Count the lines below that include the word "Service" and write that number alone.

■ ■ ■ ■ ■ ■ ■

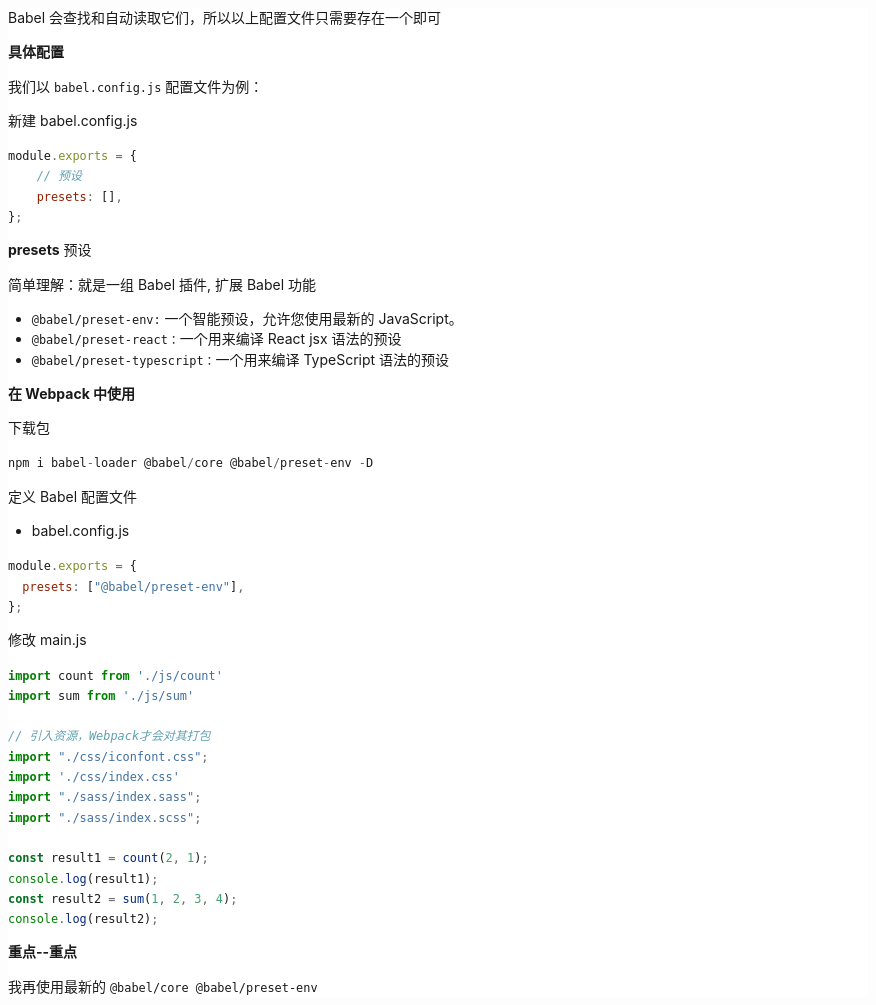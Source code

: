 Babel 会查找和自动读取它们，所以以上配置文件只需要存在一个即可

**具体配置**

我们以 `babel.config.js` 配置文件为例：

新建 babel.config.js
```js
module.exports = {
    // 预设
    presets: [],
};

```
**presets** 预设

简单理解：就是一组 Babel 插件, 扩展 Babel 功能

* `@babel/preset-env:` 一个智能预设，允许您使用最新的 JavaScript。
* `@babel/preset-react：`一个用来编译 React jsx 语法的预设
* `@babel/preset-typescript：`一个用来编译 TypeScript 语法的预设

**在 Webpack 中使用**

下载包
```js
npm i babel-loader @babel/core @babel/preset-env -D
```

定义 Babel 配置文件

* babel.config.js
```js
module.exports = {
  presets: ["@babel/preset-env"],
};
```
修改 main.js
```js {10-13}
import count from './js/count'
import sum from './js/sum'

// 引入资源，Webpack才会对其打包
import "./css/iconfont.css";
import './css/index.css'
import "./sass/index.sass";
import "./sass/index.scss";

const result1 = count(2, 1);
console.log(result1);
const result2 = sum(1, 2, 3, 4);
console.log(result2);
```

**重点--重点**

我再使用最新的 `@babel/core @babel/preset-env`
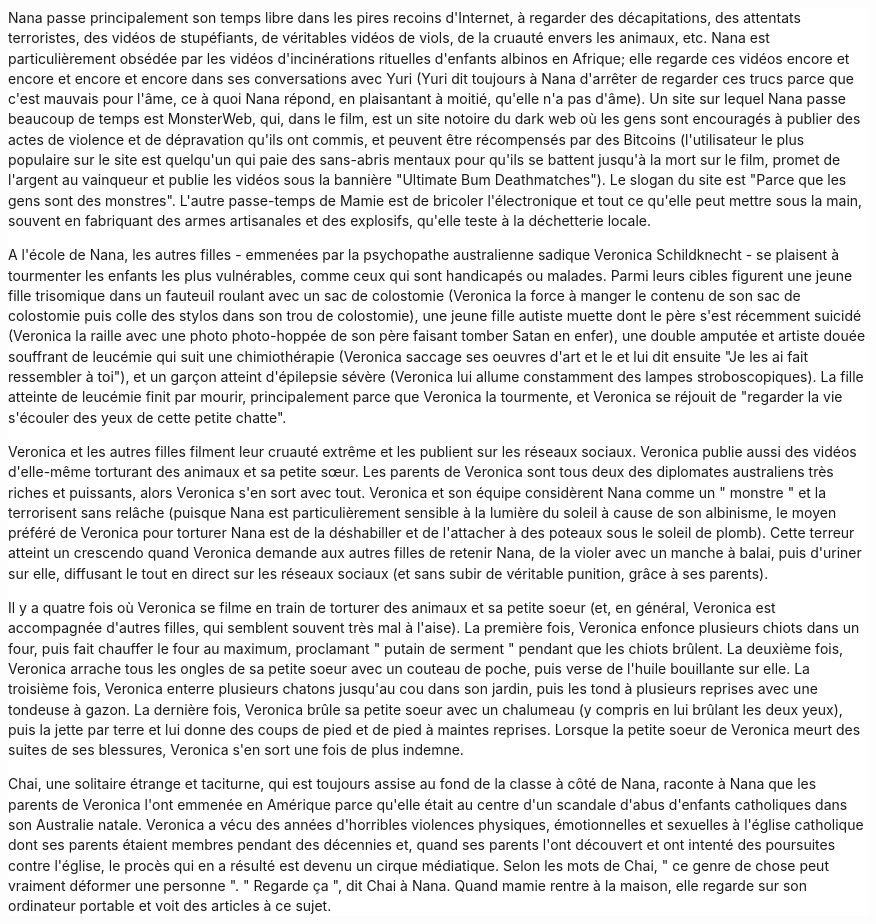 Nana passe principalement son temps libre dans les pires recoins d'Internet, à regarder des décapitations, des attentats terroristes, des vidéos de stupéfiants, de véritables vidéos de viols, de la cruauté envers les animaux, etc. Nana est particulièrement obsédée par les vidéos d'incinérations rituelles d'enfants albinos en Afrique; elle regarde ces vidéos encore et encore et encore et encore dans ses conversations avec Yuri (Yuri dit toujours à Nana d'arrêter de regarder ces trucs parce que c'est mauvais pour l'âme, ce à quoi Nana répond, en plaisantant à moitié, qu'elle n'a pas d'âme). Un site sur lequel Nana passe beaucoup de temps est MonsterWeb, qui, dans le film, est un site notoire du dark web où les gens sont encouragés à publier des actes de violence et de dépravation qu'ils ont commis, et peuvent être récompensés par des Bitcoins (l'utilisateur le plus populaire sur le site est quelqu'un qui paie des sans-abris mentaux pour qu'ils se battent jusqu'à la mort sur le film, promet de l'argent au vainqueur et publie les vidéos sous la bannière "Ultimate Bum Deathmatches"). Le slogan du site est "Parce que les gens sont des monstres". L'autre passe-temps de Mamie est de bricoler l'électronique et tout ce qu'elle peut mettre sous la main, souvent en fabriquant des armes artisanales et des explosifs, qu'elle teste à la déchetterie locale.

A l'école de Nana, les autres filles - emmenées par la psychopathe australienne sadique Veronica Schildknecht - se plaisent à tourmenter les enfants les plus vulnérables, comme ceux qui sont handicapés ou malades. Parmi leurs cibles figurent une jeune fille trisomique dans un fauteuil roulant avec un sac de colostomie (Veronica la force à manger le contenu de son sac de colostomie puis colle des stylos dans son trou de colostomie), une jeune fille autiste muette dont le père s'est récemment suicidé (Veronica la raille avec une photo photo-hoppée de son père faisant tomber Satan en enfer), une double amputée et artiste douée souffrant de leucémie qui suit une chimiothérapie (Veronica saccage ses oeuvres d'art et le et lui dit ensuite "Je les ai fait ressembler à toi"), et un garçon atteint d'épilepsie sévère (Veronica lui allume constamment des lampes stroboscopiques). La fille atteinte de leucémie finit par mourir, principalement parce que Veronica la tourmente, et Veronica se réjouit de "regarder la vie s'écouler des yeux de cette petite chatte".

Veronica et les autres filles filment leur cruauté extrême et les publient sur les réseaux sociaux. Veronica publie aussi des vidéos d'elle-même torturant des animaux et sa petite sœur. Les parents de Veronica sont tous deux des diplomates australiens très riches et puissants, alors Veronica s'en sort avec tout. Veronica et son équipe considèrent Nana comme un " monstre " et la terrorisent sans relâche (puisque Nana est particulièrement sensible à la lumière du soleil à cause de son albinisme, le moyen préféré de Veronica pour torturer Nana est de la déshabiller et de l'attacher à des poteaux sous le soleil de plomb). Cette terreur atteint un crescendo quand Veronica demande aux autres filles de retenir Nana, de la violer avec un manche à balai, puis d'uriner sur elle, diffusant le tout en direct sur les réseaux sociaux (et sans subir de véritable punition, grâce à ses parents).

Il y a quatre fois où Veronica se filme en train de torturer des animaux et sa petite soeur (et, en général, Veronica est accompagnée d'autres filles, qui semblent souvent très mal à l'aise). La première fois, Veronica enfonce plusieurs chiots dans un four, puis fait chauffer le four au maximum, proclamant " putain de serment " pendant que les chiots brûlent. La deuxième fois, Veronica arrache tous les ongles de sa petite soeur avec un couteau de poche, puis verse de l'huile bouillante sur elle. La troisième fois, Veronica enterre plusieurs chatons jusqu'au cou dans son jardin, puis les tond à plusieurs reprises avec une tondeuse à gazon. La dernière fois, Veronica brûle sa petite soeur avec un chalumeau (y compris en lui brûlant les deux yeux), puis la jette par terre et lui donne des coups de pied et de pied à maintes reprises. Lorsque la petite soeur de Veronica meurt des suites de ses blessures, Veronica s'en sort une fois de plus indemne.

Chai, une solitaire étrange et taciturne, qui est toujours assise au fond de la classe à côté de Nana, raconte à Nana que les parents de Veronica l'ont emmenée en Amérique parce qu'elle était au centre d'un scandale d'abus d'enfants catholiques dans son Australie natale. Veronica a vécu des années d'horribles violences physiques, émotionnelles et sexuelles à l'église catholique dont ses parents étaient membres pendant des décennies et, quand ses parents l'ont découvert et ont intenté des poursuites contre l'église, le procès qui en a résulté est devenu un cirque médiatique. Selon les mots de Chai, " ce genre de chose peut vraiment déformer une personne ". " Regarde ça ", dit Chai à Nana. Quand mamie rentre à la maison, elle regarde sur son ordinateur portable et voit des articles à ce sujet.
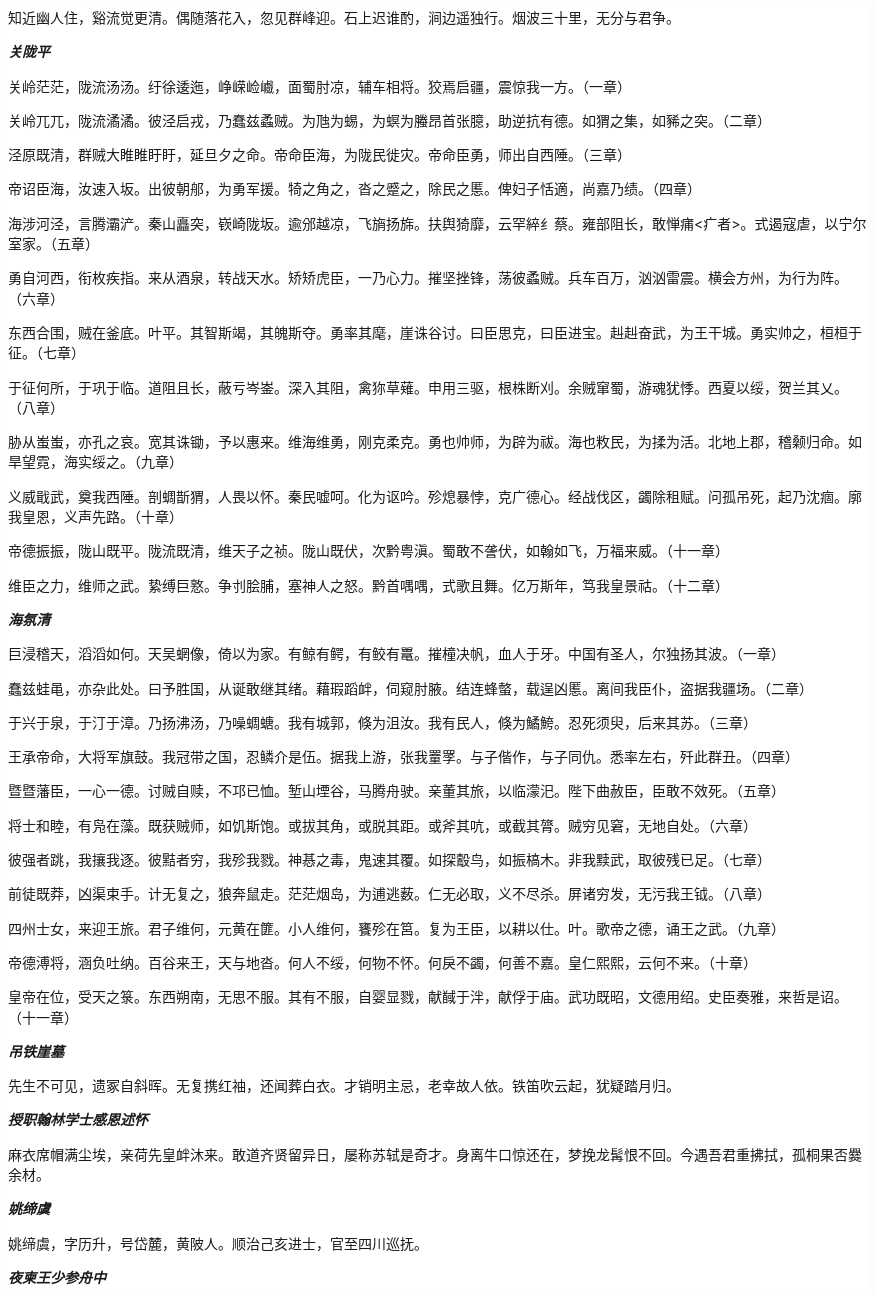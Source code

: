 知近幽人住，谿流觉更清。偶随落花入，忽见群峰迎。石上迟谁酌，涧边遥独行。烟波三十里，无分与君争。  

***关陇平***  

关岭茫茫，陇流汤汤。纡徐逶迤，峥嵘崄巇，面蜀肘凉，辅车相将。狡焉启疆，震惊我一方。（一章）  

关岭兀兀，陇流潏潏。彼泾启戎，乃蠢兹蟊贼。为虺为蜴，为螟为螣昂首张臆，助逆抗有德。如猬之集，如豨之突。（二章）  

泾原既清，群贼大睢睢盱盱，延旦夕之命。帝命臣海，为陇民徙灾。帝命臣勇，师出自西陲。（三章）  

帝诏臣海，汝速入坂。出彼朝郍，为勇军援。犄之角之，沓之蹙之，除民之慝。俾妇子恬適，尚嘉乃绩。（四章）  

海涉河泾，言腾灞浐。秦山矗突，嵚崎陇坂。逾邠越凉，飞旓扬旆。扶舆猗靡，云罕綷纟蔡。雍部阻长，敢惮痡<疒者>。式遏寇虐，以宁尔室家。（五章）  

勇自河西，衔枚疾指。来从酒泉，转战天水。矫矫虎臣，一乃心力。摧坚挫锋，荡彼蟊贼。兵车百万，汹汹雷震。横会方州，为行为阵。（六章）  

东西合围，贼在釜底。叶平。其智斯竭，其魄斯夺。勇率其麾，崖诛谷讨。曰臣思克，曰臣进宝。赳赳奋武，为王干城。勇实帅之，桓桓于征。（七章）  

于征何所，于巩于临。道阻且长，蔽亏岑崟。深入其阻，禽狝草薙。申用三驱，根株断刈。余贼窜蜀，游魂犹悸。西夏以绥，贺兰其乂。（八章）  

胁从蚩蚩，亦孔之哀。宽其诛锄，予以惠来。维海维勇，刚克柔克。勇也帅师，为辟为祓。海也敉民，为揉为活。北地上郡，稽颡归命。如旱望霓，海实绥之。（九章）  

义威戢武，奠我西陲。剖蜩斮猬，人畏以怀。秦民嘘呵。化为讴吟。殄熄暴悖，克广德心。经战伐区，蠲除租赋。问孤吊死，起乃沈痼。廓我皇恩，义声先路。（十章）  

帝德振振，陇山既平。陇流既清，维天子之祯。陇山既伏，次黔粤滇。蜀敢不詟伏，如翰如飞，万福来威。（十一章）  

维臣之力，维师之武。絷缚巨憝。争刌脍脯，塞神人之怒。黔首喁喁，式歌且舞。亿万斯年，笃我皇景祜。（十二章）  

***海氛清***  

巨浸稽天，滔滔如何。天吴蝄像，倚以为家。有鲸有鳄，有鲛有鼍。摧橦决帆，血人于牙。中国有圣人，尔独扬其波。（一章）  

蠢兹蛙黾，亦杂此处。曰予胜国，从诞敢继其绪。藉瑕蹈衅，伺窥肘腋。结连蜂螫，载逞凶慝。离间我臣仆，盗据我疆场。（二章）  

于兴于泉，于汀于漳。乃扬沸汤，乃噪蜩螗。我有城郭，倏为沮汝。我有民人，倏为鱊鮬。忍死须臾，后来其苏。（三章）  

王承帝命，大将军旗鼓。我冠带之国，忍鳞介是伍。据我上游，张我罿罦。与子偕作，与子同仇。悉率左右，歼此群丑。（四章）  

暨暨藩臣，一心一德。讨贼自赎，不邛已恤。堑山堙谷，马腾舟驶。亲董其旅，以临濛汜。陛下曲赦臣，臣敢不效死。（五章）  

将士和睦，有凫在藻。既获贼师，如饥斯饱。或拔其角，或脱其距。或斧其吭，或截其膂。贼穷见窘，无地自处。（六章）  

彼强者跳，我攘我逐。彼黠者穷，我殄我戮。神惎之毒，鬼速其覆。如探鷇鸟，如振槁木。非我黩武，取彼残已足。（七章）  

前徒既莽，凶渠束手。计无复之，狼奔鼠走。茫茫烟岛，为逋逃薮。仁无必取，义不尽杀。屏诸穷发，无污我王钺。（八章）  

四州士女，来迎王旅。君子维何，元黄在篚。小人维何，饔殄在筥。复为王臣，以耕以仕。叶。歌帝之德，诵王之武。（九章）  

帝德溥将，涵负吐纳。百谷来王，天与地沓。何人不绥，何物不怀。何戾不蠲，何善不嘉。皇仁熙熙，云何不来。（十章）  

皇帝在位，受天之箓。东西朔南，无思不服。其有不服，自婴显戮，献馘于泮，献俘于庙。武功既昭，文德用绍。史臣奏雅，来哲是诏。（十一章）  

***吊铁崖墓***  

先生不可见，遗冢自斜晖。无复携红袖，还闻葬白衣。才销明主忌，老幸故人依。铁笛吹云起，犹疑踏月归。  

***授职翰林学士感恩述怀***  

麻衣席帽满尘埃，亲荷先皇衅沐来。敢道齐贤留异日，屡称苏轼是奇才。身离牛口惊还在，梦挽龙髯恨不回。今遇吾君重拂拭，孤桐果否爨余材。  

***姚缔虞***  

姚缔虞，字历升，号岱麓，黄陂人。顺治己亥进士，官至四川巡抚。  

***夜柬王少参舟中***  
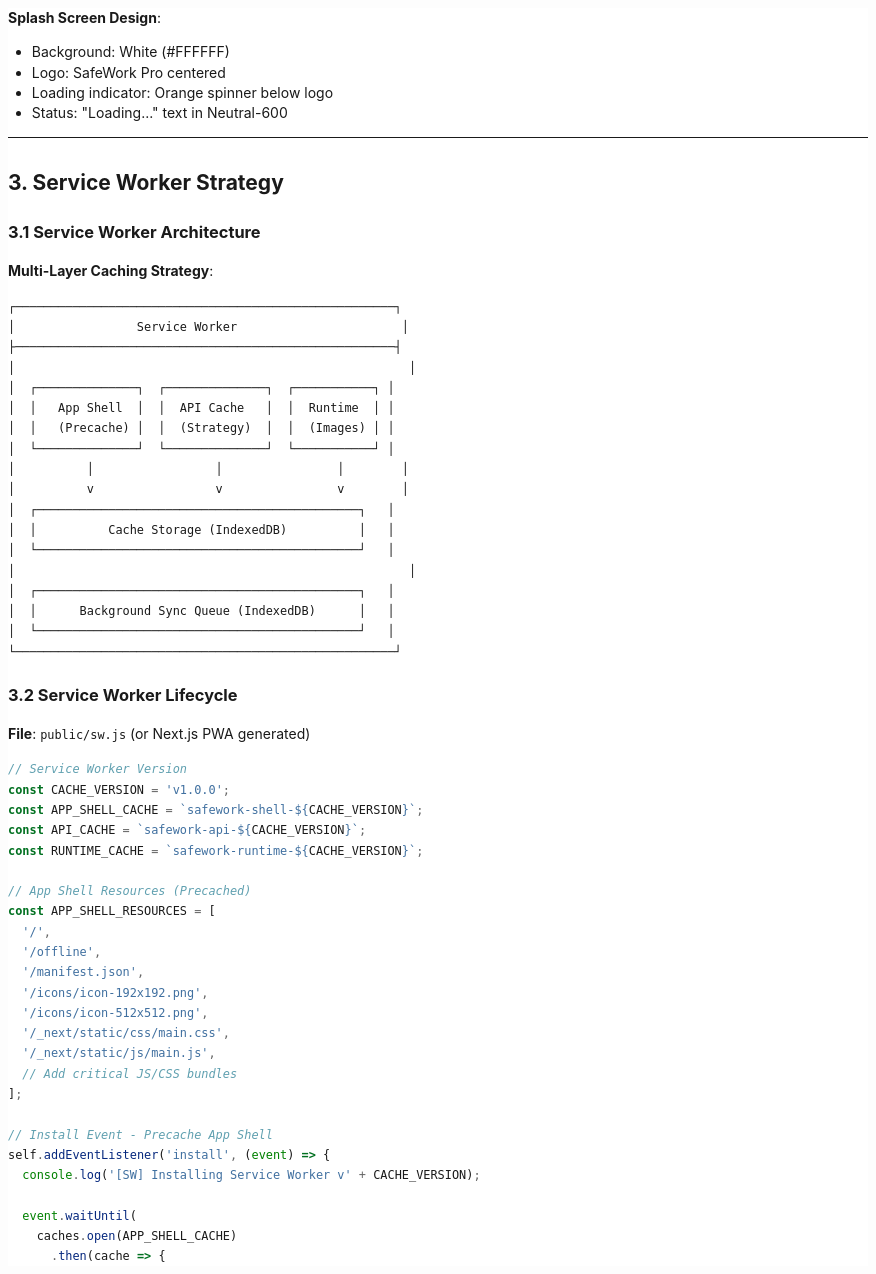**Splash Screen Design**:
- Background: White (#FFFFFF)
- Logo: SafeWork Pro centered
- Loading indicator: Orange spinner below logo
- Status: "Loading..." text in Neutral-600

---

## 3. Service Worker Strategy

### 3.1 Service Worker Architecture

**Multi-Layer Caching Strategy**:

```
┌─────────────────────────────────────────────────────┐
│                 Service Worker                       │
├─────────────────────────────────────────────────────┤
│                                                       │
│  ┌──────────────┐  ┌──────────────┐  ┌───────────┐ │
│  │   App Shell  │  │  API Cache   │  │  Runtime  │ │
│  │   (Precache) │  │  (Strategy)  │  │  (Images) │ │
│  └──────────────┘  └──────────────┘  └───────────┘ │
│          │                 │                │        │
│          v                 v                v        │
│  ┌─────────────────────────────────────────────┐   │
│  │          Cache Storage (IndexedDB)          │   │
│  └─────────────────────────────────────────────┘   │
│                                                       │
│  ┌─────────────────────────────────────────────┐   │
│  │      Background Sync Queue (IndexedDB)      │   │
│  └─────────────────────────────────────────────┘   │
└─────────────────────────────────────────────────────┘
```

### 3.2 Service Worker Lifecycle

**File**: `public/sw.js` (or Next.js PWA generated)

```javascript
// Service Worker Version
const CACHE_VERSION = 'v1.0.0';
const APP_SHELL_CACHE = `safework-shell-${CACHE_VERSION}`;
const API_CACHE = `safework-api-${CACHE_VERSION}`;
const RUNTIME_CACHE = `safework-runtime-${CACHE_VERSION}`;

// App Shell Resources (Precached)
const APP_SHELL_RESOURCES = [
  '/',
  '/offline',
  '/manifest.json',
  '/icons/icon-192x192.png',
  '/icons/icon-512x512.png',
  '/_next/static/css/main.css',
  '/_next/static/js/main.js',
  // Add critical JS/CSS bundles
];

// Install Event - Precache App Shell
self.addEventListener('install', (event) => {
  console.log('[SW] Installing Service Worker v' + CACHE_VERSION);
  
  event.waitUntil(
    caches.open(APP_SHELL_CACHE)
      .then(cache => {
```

■ ■ ■ ■ ■ ■ ■

Output of the exercise> 6